Record excerpts:
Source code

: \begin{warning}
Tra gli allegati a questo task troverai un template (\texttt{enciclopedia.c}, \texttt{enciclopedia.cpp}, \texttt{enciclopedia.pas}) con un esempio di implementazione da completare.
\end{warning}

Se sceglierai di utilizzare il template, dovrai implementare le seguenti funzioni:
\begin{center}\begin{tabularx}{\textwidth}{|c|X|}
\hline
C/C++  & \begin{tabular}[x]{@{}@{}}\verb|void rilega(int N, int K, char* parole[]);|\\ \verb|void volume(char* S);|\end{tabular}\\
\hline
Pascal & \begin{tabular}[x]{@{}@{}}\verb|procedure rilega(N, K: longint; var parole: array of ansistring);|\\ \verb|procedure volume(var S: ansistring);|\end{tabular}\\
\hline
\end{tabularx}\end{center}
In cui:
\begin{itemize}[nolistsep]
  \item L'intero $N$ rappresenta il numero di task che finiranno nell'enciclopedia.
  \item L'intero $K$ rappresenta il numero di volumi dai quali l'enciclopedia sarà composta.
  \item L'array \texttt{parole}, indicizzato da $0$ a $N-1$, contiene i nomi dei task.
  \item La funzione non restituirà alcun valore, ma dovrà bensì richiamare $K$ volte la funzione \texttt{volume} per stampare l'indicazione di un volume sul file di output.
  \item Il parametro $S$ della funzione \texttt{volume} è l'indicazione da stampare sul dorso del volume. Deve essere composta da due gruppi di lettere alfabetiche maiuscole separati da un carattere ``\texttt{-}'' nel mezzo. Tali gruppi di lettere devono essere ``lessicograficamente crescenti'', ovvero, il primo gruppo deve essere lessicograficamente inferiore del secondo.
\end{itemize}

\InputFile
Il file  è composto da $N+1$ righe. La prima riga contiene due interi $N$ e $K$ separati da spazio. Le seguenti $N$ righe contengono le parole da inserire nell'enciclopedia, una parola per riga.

Task goal: Give the number of lines in the records above in which the word "array" appears. Include no other text.

Task solution: 2